Cooking appliances have been developed that are equipped with devices that non-contactly measure the temperature of the food being cooked in order to monitor the thawing state, cooking progress, etc. and adjust the heating power.
This temperature measurement is carried out by capturing the infrared rays emitted by the food using an infrared detection element and using the output thereof (for example, Japanese Patent Application Laid-Open No. 105352/1983). In addition to the microwave heating means, in a microwave oven or the like which is equipped with a means for heating food from the outside, such as a heater or gas burner, when this external heating means is driven, the temperature inside and outside the cooking chamber becomes considerably high. Temperature measurement devices use electronic components, and some of them must be installed in areas that are affected by the high temperature atmosphere of the cooking room, so we need to ensure that they can operate stably over a long period of time. Cooling is necessary. In view of the fact that the temperature of the food to be cooked rises even after the heating means has been driven, it is desirable to cool the food for a while not only while the heating means is being driven, but also after it has been driven.

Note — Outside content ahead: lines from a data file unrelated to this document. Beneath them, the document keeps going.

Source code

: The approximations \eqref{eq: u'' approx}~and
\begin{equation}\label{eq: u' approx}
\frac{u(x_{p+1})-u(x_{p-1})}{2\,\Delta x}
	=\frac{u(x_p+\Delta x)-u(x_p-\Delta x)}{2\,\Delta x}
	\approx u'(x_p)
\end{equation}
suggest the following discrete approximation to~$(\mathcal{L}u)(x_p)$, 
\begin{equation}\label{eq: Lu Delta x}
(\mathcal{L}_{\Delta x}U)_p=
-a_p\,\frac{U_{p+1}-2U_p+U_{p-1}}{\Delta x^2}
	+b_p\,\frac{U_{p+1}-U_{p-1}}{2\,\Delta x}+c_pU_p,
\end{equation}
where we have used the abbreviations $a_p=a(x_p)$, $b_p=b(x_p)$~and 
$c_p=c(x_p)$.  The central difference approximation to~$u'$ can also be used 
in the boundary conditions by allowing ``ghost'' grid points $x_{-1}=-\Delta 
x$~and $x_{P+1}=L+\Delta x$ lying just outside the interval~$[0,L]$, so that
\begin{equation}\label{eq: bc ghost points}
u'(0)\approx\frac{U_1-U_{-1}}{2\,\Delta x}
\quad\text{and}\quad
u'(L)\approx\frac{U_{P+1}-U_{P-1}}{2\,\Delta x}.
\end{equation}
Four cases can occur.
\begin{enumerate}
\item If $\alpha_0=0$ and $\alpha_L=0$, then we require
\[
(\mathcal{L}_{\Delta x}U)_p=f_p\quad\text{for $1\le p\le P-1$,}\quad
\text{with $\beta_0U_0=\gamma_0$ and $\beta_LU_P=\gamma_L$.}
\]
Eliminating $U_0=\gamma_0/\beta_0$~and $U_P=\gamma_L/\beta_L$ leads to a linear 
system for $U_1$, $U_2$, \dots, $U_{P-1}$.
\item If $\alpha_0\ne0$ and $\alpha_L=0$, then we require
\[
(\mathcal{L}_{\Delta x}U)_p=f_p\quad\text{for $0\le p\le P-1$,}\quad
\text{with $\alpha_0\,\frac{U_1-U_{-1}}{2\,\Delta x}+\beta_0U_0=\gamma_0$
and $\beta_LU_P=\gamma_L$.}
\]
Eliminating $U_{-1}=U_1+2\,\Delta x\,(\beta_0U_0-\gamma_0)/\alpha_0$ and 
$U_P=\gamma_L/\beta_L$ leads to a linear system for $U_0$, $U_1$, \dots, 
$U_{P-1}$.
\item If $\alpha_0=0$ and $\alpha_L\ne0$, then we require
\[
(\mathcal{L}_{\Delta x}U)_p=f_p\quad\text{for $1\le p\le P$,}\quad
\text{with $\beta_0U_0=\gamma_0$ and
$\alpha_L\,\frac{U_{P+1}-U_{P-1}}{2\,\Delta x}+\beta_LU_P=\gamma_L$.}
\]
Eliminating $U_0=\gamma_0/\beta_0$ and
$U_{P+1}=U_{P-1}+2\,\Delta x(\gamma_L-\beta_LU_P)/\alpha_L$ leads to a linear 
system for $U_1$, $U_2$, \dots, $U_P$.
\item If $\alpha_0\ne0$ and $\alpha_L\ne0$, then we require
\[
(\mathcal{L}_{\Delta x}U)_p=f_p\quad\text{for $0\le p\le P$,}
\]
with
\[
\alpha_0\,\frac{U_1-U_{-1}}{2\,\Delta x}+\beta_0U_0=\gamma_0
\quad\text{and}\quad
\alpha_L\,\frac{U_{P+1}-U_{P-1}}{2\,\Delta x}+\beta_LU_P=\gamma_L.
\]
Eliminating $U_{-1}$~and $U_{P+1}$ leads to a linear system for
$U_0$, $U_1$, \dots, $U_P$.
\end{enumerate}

Japanese Utility Model Application Publication No. 50-48241 discloses an apparatus in which a cooling fan is driven even after the heating means is driven in a microwave oven. This device is equipped with a temperature switch, and when this switch reaches a predetermined temperature or higher, it closes and drives the cooling fan. This type of control may be used for devices such as this one, which are not equipped with a food temperature measuring device and are equipped with a fan for the purpose of preventing abnormal temperature rises in various parts of the cooker, but a non-contact type temperature measuring device may be used. If equipped with such a device, it is necessary to perform post-cooling after driving the heating means to protect the temperature measuring device, which is sensitive to heat.

[Problem that the invention seeks to solve]

Conventionally, the cooling fan was driven for a certain period of time after the cooking device was heated, but in some cases this resulted in unnecessary cooling and increased power consumption.

The present invention has been made in view of the above circumstances. When the temperature measuring device reaches a high temperature such as when the external heating means is driven, it is possible to cool the temperature measuring device for a relatively long time after heating, and also to cool the temperature measuring device for a relatively long time when the external heating means is driven. To provide a cooking device that protects a temperature measuring device and saves power reasonably by cooling the temperature measuring device for a relatively short period of time after heating when the temperature measuring device does not reach a very high temperature as sometimes happens. .

[Means for solving problems]

The cooking device according to the present invention includes a microwave heating means and an external heating means for heating the food to be cooked, a temperature measuring device for non-contactly measuring the temperature of the food, and a fan for cooling the temperature measuring device. In the cooking device, the cooking device includes a control unit that controls the driving of the heating means based on the temperature measured by the temperature measuring device and drives the fan when the heating means is driven, in the case of driving the external heating means. means for setting a cooling time; means for setting a second post-cooling time (second post-cooling time < first post-cooling time) in the case of driving the microwave heating means; and a means for setting a second post-cooling time (second post-cooling time < first post-cooling time); and a post-cooling means for driving the fan for a first or second post-cooling time set depending on the heating means.

〔Example〕

DESCRIPTION OF THE PREFERRED EMBODIMENTS The present invention will be described in detail below based on drawings showing embodiments thereof.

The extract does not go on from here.